Abstract:
A method and apparatus for cooling an electric motor including an electric motor having a stator, a rotor magnetically coupled to the stator, and a hollow motor shaft coupled to the rotor, rotating the rotor and the motor shaft, and generating a centrifugal force to force a liquid coolant through the hollow motor shaft.

Description:
TECHNICAL FIELD  
         [0001]    The present invention relates to an electric motor. More specifically, the present invention relates to a method and apparatus to cool an electric motor.  
         BACKGROUND OF THE INVENTION  
         [0002]    An electric motor may be described as generally comprising a stator and a rotor. The stator is fixed in position and the rotor moves relative to the stator. In AC motors, the stator is typically the current-carrying component of the motor generating a magnetic field to interact with the rotor. The rotor in an AC motor may comprise a squirrel cage or a magnetic rotor. The field generated by the stator will propel or rotate the rotor via a magnetic field relative to the stator. In DC motors, the rotor armature is typically the current-carrying component of the motor and is equipped with brushes and slip rings to commutate the current to the rotor. The stator of a DC motor is equipped with a magnetic field generating device such as a permanent magnetic or current carrying coils. The magnetic field generated by the current in the rotor of a DC motor will interact with the magnetic field of the stator to rotate or propel the rotor relative to the stator.  
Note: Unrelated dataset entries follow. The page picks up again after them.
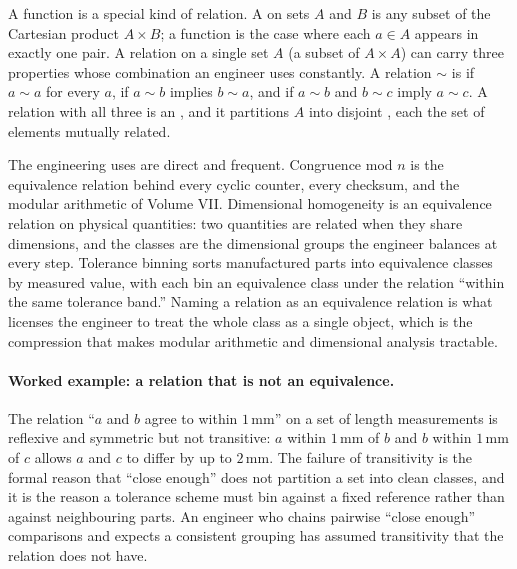 A function is a special kind of relation. A  on sets
$A$ and $B$ is any subset of the Cartesian product $A \times B$; a
function is the case where each $a \in A$ appears in exactly one pair.
A relation on a single set $A$ (a subset of $A \times A$) can carry
three properties whose combination an engineer uses constantly. A
relation $\sim$ is  if $a \sim a$ for every $a$,
 if $a \sim b$ implies $b \sim a$, and
 if $a \sim b$ and $b \sim c$ imply $a \sim c$. A
relation with all three is an , and it
partitions $A$ into disjoint , each the
set of elements mutually related.

The engineering uses are direct and frequent. Congruence mod $n$ is
the equivalence relation behind every cyclic counter, every checksum,
and the modular arithmetic of Volume VII. Dimensional homogeneity is
an equivalence relation on physical quantities: two quantities are
related when they share dimensions, and the classes are the
dimensional groups the engineer balances at every step. Tolerance
binning sorts manufactured parts into equivalence classes by measured
value, with each bin an equivalence class under the relation ``within
the same tolerance band.'' Naming a relation as an equivalence
relation is what licenses the engineer to treat the whole class as a
single object, which is the compression that makes modular arithmetic
and dimensional analysis tractable.

\paragraph{Worked example: a relation that is not an equivalence.}
The relation ``$a$ and $b$ agree to within $1\,\si{\milli\meter}$'' on
a set of length measurements is reflexive and symmetric but not
transitive: $a$ within $1\,\si{\milli\meter}$ of $b$ and $b$ within
$1\,\si{\milli\meter}$ of $c$ allows $a$ and $c$ to differ by up to
$2\,\si{\milli\meter}$. The failure of transitivity is the formal
reason that ``close enough'' does not partition a set into clean
classes, and it is the reason a tolerance scheme must bin against a
fixed reference rather than against neighbouring parts. An engineer who
chains pairwise ``close enough'' comparisons and expects a consistent
grouping has assumed transitivity that the relation does not have.

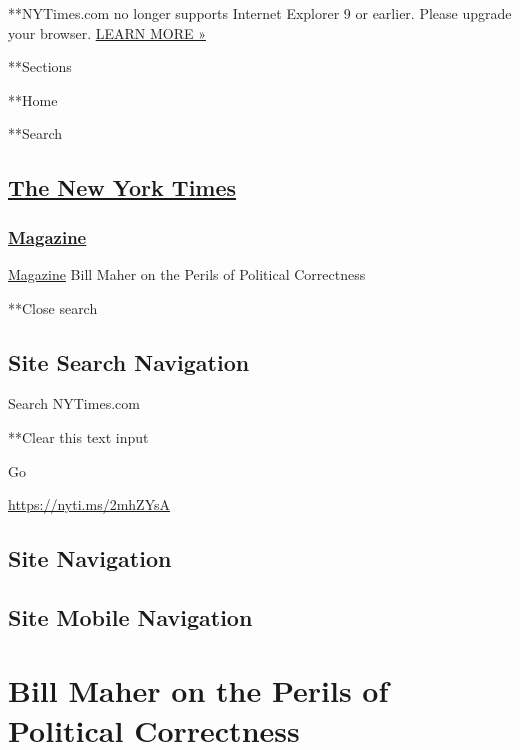  **NYTimes.com no longer supports Internet Explorer 9 or earlier. Please
upgrade your browser.
\href{http://www.nytimes3xbfgragh.onion/content/help/site/ie9-support.html}{LEARN
MORE »}

**Sections

**Home

**Search

\hypertarget{the-new-york-times}{%
\subsection{\texorpdfstring{\href{http://www.nytimes3xbfgragh.onion/}{The
New York Times}}{The New York Times}}\label{the-new-york-times}}

\hypertarget{-magazine-}{%
\subsubsection{\texorpdfstring{
\href{https://www.nytimes3xbfgragh.onion/section/magazine}{Magazine}
}{ Magazine }}\label{-magazine-}}

 \href{https://www.nytimes3xbfgragh.onion/section/magazine}{Magazine}
\textbar{}Bill Maher on the Perils of Political Correctness

**Close search

\hypertarget{site-search-navigation}{%
\subsection{Site Search Navigation}\label{site-search-navigation}}

Search NYTimes.com

**Clear this text input

Go

\url{https://nyti.ms/2mhZYsA}

\hypertarget{site-navigation}{%
\subsection{Site Navigation}\label{site-navigation}}

\hypertarget{site-mobile-navigation}{%
\subsection{Site Mobile Navigation}\label{site-mobile-navigation}}

\hypertarget{bill-maher-on-the-perils-of-political-correctness}{%
\section{Bill Maher on the Perils of Political
Correctness}\label{bill-maher-on-the-perils-of-political-correctness}}

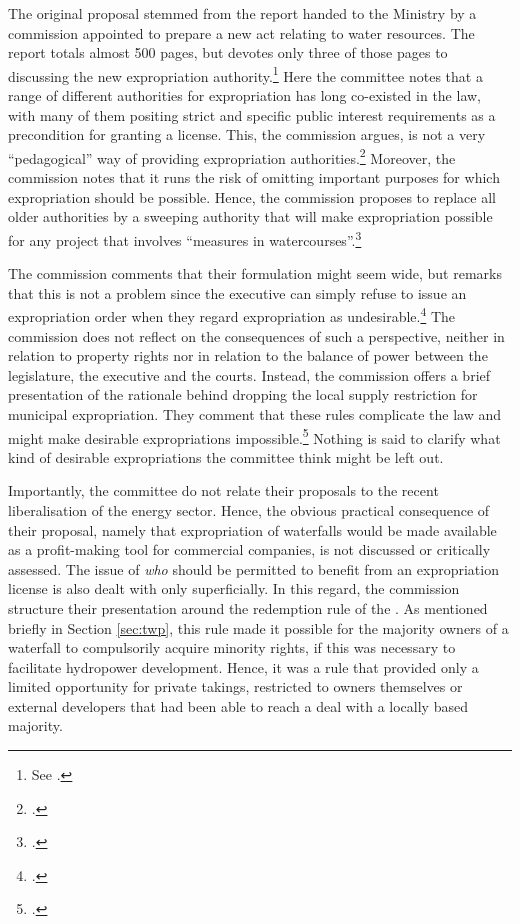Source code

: The original proposal stemmed from the report handed to the Ministry by a commission appointed to prepare a new act relating to water resources. The report totals almost 500 pages, but devotes only three of those pages to discussing the new expropriation authority.\footnote{See \cite[235-237]{nou094}.} Here the committee notes that a range of different authorities for expropriation has long co-existed in the law, with many of them positing strict and specific public interest requirements as a precondition for granting a license. This, the commission argues, is not a very ``pedagogical'' way of providing expropriation authorities.\footcite[235]{nou94} Moreover, the commission notes that it runs the risk of omitting important purposes for which expropriation should be possible. Hence, the commission proposes to replace all older authorities by a sweeping authority that will make expropriation possible for any project that involves ``measures in watercourses''.\footcite[235-236]{nou94}

The commission comments that their formulation might seem wide, but remarks that this is not a problem since the executive can simply refuse to issue an expropriation order when they regard expropriation as undesirable.\footcite[235]{nou94} The commission does not reflect on the consequences of such a perspective, neither in relation to property rights nor in relation to the balance of power between the legislature, the executive and the courts. Instead, the commission offers a brief presentation of the rationale behind dropping the local supply restriction for municipal expropriation. They comment that these rules complicate the law and might make desirable expropriations impossible.\footcite[235]{nou94} Nothing is said to clarify what kind of desirable expropriations the committee think might be left out. 

Importantly, the committee do not relate their proposals to the recent liberalisation of the energy sector. Hence, the obvious practical consequence of their proposal, namely that expropriation of waterfalls would be made available as a profit-making tool for commercial companies, is not discussed or critically assessed. The issue of {\it who} should be permitted to benefit from an expropriation license is also dealt with only superficially. In this regard, the commission structure their presentation around the redemption rule of the \cite{wra40}. As mentioned briefly in Section \ref{sec:twp}, this rule made it possible for the majority owners of a waterfall to compulsorily acquire minority rights, if this was necessary to facilitate hydropower development. Hence, it was a rule that provided only a limited opportunity for private takings, restricted to owners themselves or external developers that had been able to reach a deal with a locally based majority.

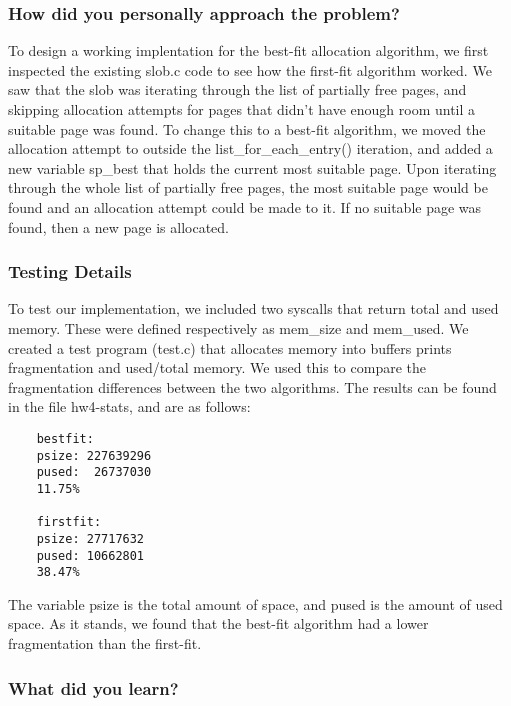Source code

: \documentclass[journal, letterpaper, draftclsnofoot, onecolumn, 10pt]{IEEEtran}
\begin{document}
\subsubsection{How did you personally approach the problem?}



To design a working implentation for the best-fit allocation algorithm, we first inspected the existing slob.c code to see how the first-fit algorithm worked.
We saw that the slob was iterating through the list of partially free pages, and skipping allocation attempts for pages that didn't have enough room until a suitable page was found.
To change this to a best-fit algorithm, we moved the allocation attempt to outside the list\_for\_each\_entry() iteration, and added a new variable sp\_best that holds the current most suitable page.
Upon iterating through the whole list of partially free pages, the most suitable page would be found and an allocation attempt could be made to it. If no suitable page was found, then a new page is allocated. \\


\subsubsection{Testing Details}

To test our implementation, we included two syscalls that return total and used memory. These were defined respectively as mem\_size and mem\_used.
We created a test program (test.c) that allocates memory into buffers prints fragmentation and used/total memory. We used this to compare the fragmentation differences between the two algorithms.
The results can be found in the file hw4-stats, and are as follows: \\
\clearpage
\begin{verbatim}
    bestfit:
    psize: 227639296
    pused:  26737030
    11.75%

    firstfit:
    psize: 27717632
    pused: 10662801
    38.47%
\end{verbatim}

The variable psize is the total amount of space, and pused is the amount of used space. As it stands, we found that the best-fit algorithm had a lower fragmentation than the first-fit.\\

\subsubsection{What did you learn?}
\end{document}

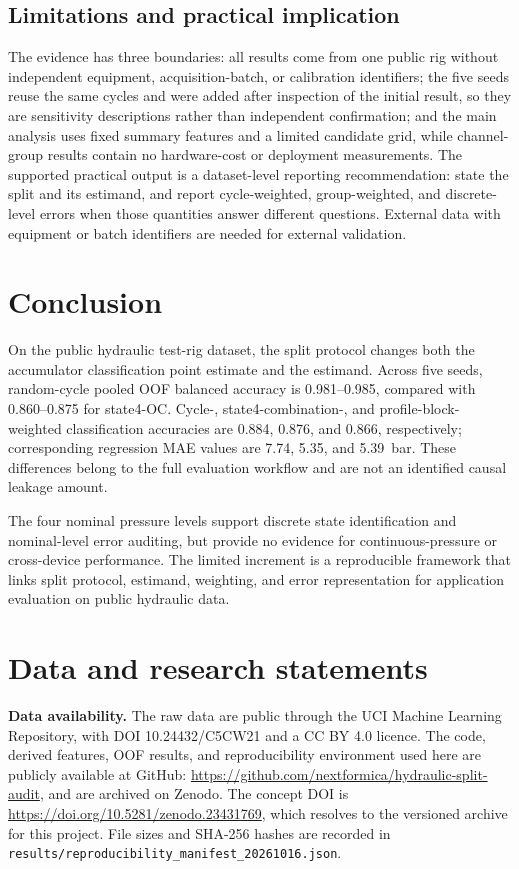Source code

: \documentclass[11pt,a4paper]{article}
\begin{document}
\subsection{Limitations and practical implication}
The evidence has three boundaries: all results come from one public rig without independent equipment, acquisition-batch, or calibration identifiers; the five seeds reuse the same cycles and were added after inspection of the initial result, so they are sensitivity descriptions rather than independent confirmation; and the main analysis uses fixed summary features and a limited candidate grid, while channel-group results contain no hardware-cost or deployment measurements. The supported practical output is a dataset-level reporting recommendation: state the split and its estimand, and report cycle-weighted, group-weighted, and discrete-level errors when those quantities answer different questions. External data with equipment or batch identifiers are needed for external validation.

\section{Conclusion}
On the public hydraulic test-rig dataset, the split protocol changes both the accumulator classification point estimate and the estimand. Across five seeds, random-cycle pooled OOF balanced accuracy is 0.981--0.985, compared with 0.860--0.875 for state4-OC. Cycle-, state4-combination-, and profile-block-weighted classification accuracies are 0.884, 0.876, and 0.866, respectively; corresponding regression MAE values are 7.74, 5.35, and 5.39~bar. These differences belong to the full evaluation workflow and are not an identified causal leakage amount.

The four nominal pressure levels support discrete state identification and nominal-level error auditing, but provide no evidence for continuous-pressure or cross-device performance. The limited increment is a reproducible framework that links split protocol, estimand, weighting, and error representation for application evaluation on public hydraulic data.

\section*{Data and research statements}

\textbf{Data availability.} The raw data are public through the UCI Machine Learning Repository, with DOI 10.24432/C5CW21 and a CC BY 4.0 licence. The code, derived features, OOF results, and reproducibility environment used here are publicly available at GitHub: \url{https://github.com/nextformica/hydraulic-split-audit}, and are archived on Zenodo. The concept DOI is \url{https://doi.org/10.5281/zenodo.23431769}, which resolves to the versioned archive for this project. File sizes and SHA-256 hashes are recorded in \texttt{results/reproducibility\_manifest\_20261016.json}.
\end{document}

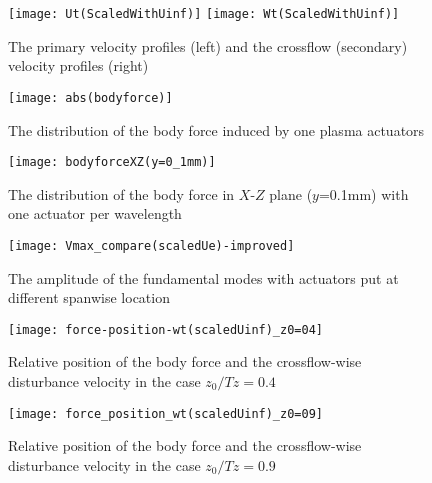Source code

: \documentclass{AIAA}
\begin{document}
\begin{figure}
\centering
  \texttt{[image: Ut(ScaledWithUinf)]} \texttt{[image: Wt(ScaledWithUinf)]}
  \caption{The primary velocity profiles (left) and the crossflow (secondary) velocity profiles (right)}%
  \label{f:BLvelocityprofile}
\end{figure}

\begin{figure}
\centering
  \texttt{[image: abs(bodyforce)]}
  \caption{The distribution of the body force induced by one plasma actuators}%
  \label{f:forceshape}
\end{figure}

\begin{figure}
\centering
  \texttt{[image: bodyforceXZ(y=0\_1mm)]}
  \caption{The distribution of the body force in $X$-$Z$ plane ($y$=0.1mm) with one actuator per wavelength}%
  \label{f:force_XZ_1perwavelength}
\end{figure}

\begin{figure}
\centering
  \texttt{[image: Vmax\_compare(scaledUe)-improved]}
  \caption{The amplitude of the fundamental modes with actuators put at different spanwise location}%
  \label{f:bestworst}
\end{figure}

\begin{figure}
\centering
  \texttt{[image: force-position-wt(scaledUinf)\_z0=04]}
  \caption{Relative position of the body force and the crossflow-wise disturbance velocity in the case $z_0/Tz=0.4$}%
  \label{f:thebest}
\end{figure}

\begin{figure}
\centering
  \texttt{[image: force\_position\_wt(scaledUinf)\_z0=09]}
  \caption{Relative position of the body force and the crossflow-wise disturbance velocity in the case $z_0/Tz=0.9$}%
  \label{f:theworst}
\end{figure}
\end{document}
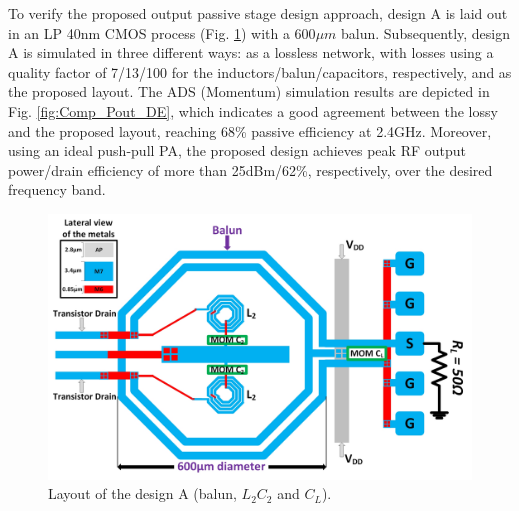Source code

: \documentclass[conference]{IEEEtran}
\begin{document}
To verify the proposed output passive stage design approach,  design A is laid out in an LP 40nm CMOS process (Fig. \ref{fig:ON_X1}) with a 600$\mu m$ balun. Subsequently, design A is simulated in three different ways: as a lossless network, with losses using a quality factor of 7/13/100 for the inductors/balun/capacitors, respectively, and as the proposed layout. The ADS (Momentum) simulation results are depicted in Fig. \ref{fig:Comp_Pout_DE}, which indicates a good agreement between the lossy and the proposed layout, reaching 68\% passive efficiency at 2.4GHz. Moreover, using an ideal push-pull PA, the proposed design achieves peak RF output power/drain efficiency of more than 25dBm/62\%, respectively, over the desired frequency band.

\begin{figure}[!t]
\centering
\captionsetup{font=footnotesize}
\includegraphics[width=1\linewidth]{Images/Output_Network_Comp/Balun_V2.jpg}
\caption{Layout of the design A (balun, $L_2C_2$ and $C_L$).}
\label{fig:ON_X1}
\vspace{-0.2in}
\end{figure}
\end{document}
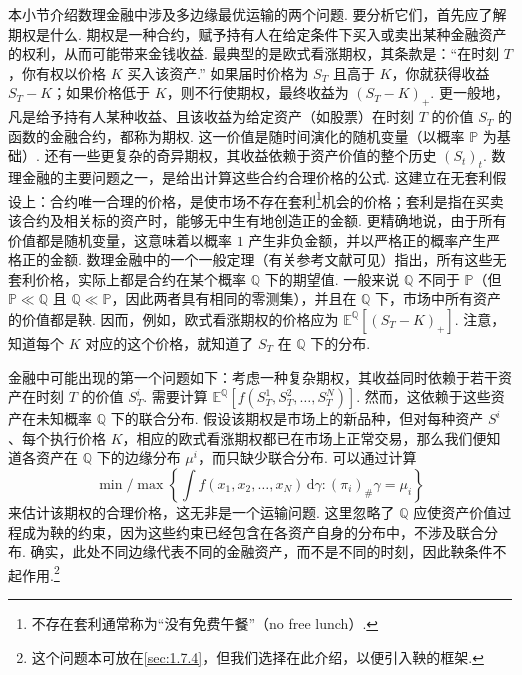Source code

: 本小节介绍数理金融中涉及多边缘最优运输的两个问题. 要分析它们，首先应了解期权是什么. 期权是一种合约，赋予持有人在给定条件下买入或卖出某种金融资产的权利，从而可能带来金钱收益. 最典型的是欧式看涨期权，其条款是：“在时刻 $T$，你有权以价格 $K$ 买入该资产.” 如果届时价格为 $S_T$ 且高于 $K$，你就获得收益 $S_T-K$；如果价格低于 $K$，则不行使期权，最终收益为 $(S_T-K)_+$. 更一般地，凡是给予持有人某种收益、且该收益为给定资产（如股票）在时刻 $T$ 的价值 $S_T$ 的函数的金融合约，都称为期权. 这一价值是随时间演化的随机变量（以概率 $\mathbb P$ 为基础）. 还有一些更复杂的奇异期权，其收益依赖于资产价值的整个历史 $(S_t)_t$. 数理金融的主要问题之一，是给出计算这些合约合理价格的公式. 这建立在无套利假设上：合约唯一合理的价格，是使市场不存在套利\footnote{不存在套利通常称为“没有免费午餐”（no free lunch）.}机会的价格；套利是指在买卖该合约及相关标的资产时，能够无中生有地创造正的金额. 更精确地说，由于所有价值都是随机变量，这意味着以概率 $1$ 产生非负金额，并以严格正的概率产生严格正的金额. 数理金融中的一个一般定理（有关参考文献可见\cite{b139}）指出，所有这些无套利价格，实际上都是合约在某个概率 $\mathbb Q$ 下的期望值. 一般来说 $\mathbb Q$ 不同于 $\mathbb P$（但 $\mathbb P\ll\mathbb Q$ 且 $\mathbb Q\ll\mathbb P$，因此两者具有相同的零测集），并且在 $\mathbb Q$ 下，市场中所有资产的价值都是鞅. 因而，例如，欧式看涨期权的价格应为 $\mathbb E^{\mathbb Q}[(S_T-K)_+]$. 注意，知道每个 $K$ 对应的这个价格，就知道了 $S_T$ 在 $\mathbb Q$ 下的分布.

金融中可能出现的第一个问题如下：考虑一种复杂期权，其收益同时依赖于若干资产在时刻 $T$ 的价值 $S_T^i$. 需要计算 $\mathbb E^{\mathbb Q}[f(S_T^1,S_T^2,\ldots,S_T^N)]$. 然而，这依赖于这些资产在未知概率 $\mathbb Q$ 下的联合分布. 假设该期权是市场上的新品种，但对每种资产 $S^i$、每个执行价格 $K$，相应的欧式看涨期权都已在市场上正常交易，那么我们便知道各资产在 $\mathbb Q$ 下的边缘分布 $\mu^i$，而只缺少联合分布. 可以通过计算
\[
 \min/\max\left\{\int f(x_1,x_2,\ldots,x_N)\,\mathrm d\gamma:
                  (\pi_i)_\#\gamma=\mu_i\right\}
\]
来估计该期权的合理价格，这无非是一个运输问题. 这里忽略了 $\mathbb Q$ 应使资产价值过程成为鞅的约束，因为这些约束已经包含在各资产自身的分布中，不涉及联合分布. 确实，此处不同边缘代表不同的金融资产，而不是不同的时刻，因此鞅条件不起作用.\footnote{这个问题本可放在\autoref{sec:1.7.4}，但我们选择在此介绍，以便引入鞅的框架.}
           [0003]    The operation of an electric motor generates heat in the form of current/resistance or I 2 R losses, iron losses, stray losses, and mechanical losses in the rotor and stator. The stator and rotor are cooled to avoid overheating which would result in the demagnetization of magnets in the motor and the melting or burning of other parts of the motor. Heat dissipation is the limiting factor in motor sizing and power ratings. The motor current is directly related to power output, as well as the heat generated in the motor. In electric motor applications where space is at a premium such as in electric and hybrid electric vehicles, motors with a relatively small footprint and high power rating are desired. Accordingly, the more efficient the removal of heat, the smaller the footprint of a motor for a specific power rating.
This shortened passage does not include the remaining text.